Swiss photo-printing company Ifolor AG tells the story of a woman who shows photos to her husband, to trigger the memories of her that he has lost in the fog of dementia.
An ad from Audi in the United States features an old man gazing out his window at snowed-in roads, anticipating spending the holidays alone. (His family rushes in the door, shepherded through the snow by their trusty cars, of course.)
And in the most brutal and polarizing story of the bunch, German supermarket chain Edeka gives us an old man so lonely that he fakes his own death in a desperate bid to force his family to gather at his house. “How else could I have brought you all together?” he says to the sorrowful group. (It apparently does not occur to the fictional master manipulator that the kind of personality that makes him willing to traumatize his children – and young grandchildren – in this way might have something to do with their reluctance to visit.)
Edeka’s ad has racked up roughly 40 million views on YouTube, an astonishing figure for a regional chain. But among the chatter on social media such as Twitter, where people declared that the ad made them cry, there were some negative reactions from those who called it dark or manipulative.
These stories, from different ad agencies in different countries, stand out against an advertising landscape where older people have often been portrayed as laughable cranks – shouting “Where’s the beef” or grumbling about TD Bank’s newfangled business practices. But now there is increasing awareness of the world’s aging population; in 1950, there were just 205 million people in the world over the age of 60, but by 2000, that figure had increased to 606 million and is estimated to reach two billion by 2050,according to the United Nations.
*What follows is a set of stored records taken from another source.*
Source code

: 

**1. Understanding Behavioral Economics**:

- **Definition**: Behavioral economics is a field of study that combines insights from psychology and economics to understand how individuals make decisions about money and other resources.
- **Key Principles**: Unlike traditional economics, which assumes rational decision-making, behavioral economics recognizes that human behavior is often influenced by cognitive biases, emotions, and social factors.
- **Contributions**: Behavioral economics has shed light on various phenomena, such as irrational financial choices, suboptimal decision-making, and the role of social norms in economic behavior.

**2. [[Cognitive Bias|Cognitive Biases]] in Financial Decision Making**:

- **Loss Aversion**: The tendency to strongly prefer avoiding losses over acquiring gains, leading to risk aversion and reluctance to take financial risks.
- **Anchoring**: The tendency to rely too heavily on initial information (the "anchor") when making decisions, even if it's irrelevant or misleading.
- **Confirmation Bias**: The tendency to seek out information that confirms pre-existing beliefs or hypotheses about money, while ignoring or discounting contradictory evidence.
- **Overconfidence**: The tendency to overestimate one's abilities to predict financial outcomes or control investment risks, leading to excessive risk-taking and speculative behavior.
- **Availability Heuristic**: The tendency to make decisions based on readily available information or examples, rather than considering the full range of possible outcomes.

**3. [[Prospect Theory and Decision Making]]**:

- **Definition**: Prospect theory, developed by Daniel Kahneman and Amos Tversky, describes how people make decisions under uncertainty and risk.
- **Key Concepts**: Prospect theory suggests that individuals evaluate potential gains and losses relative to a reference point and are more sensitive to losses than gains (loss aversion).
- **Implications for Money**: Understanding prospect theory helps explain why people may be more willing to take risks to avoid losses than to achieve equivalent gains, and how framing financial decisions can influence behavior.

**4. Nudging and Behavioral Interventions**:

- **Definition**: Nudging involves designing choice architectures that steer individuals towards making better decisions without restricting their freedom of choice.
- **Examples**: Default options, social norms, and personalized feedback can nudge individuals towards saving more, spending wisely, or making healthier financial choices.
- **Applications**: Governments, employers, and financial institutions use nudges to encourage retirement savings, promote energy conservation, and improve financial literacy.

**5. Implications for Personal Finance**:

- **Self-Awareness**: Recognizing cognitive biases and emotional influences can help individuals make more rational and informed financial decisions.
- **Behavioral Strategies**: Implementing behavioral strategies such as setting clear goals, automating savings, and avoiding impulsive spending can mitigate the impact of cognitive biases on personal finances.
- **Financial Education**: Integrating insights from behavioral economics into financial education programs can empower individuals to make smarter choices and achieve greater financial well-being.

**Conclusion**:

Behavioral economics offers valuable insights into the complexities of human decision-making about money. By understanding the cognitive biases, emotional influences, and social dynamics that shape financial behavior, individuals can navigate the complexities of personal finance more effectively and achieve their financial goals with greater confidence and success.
“We don’t think it’s a total coincidence,” said Loren Angelo, director of marketing for Audi of America. “There’s a new generation of ad creatives who have had long relationships throughout the years with their grandparents. So when we try to dig up our most treasured memories and turn them into creative ideas, it makes sense that a lot of those special moments will involve our grandparents. We try to draw inspiration from things that are relatable.”
That was certainly the case for Pius Walker, creative director and founder of Zurich-based agency Walker AG, who based the Ifolor ad on his own mother’s use of photos to connect with his father, who suffers from dementia.
“It was quite emotional to produce,” he said, adding that his mother – a skeptic who is not a fan of advertising – was happy with the spot.
“There is common ground there – the fact that people are getting older, where 50 years ago they might not have reached an age where they got Alzheimer’s,” Mr. Walker said. “Advertising will always walk behind general movements in society. … For a long while, it was all stylized and ideal. There is a trend there of going closer to the truth. It’s not all glam and beauty. And I think advertising needs to go there.”
There is another trend at play, as well: Highly emotional advertising that seems designed to make audiences cry has become more widespread in recent years. As more advertisers reach for stories to rouse the feelings, they are searching for more sympathetic subject matter.
“It’s a bit like how people use animals, because there are things that touch people. Babies, too,” said Naila Butt, executive director of the Markham, Ont.-based Social Services Network, which provides programs to promote health and well-being among seniors. While pop culture portrayals of seniors can perhaps make people more aware of issues such as social isolation, she is skeptical of ads that stop there.
“It touches a chord that I sometimes feel is exploited,” she said. “If it does not eventually benefit seniors in some way, then I have a problem with that.”
Susan Eng, executive vice-president of seniors’ advocacy group CARP, agrees: “Does the contribution to the social discourse outweigh the blatant commercialism of the message?” she said.
Retailer John Lewis partnered with the British arm of the charity Age International, and used its campaign to encourage people to reach out to older people in their lives and to donate to the organization. The agency used footage from its ad shoot to create a video appeal for donations, voiced by Helen Mirren. And the company has committed to giving 25 per cent of sales on “man on the moon” mugs and cards to the charity.
“There’s a bigger message. … It wasn’t just, ‘We’re going to show you a lonely old person and pull your heartstrings,’” said Ben Priest, founding partner and executive creative director of London-based adam&eveDDB, which begins working on its John Lewis Christmas campaign as early as January each year. “It was important for us to do something meaningful.”
Mr. Priest believes the similarities are partly due to how universal the emotions about growing old, and our elderly family, can be.
“There are a lot of people in this territory trying to make work that moves people,” he said. “Aging is incredibly personal, because it’s happening to all of us.”